GengDavid/pytorch-cpn

about the train.py file line:119

gag1223 opened this issue · 7 comments

for global_output, label in zip(global_outputs, targets):
num_points = global_output.size()[1]
global_label = label * (valid > 1.1).type(torch.FloatTensor).view(-1, num_points, 1, 1)
global_loss = criterion1(global_output,
torch.autograd.Variable(global_label.cuda(async=True))) / 2.0
loss += global_loss
global_loss_record += global_loss.data.item()
上面的代码是不是有错误:
global_outputs should be reversed?

Thanks for your attention! Yep, the global_outputs should be reversed to match the label maps. Sorry for the mistake.

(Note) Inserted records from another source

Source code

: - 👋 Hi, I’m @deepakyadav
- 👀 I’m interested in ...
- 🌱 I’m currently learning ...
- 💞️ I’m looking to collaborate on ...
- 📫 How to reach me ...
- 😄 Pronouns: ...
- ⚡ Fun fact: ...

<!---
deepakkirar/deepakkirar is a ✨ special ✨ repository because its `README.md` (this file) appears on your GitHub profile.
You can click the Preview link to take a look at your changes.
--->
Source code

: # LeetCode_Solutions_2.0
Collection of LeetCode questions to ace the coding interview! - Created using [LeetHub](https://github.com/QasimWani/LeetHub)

It seems that we need to fine-tune the pre-trained model again.

@mingloo @GengDavid Why global_outputs should be reversed? I think the feature map of low resolution should calculate loss with the heat map of ground truth which has large sigma.(such as label15 and the feature map of lowest resolution)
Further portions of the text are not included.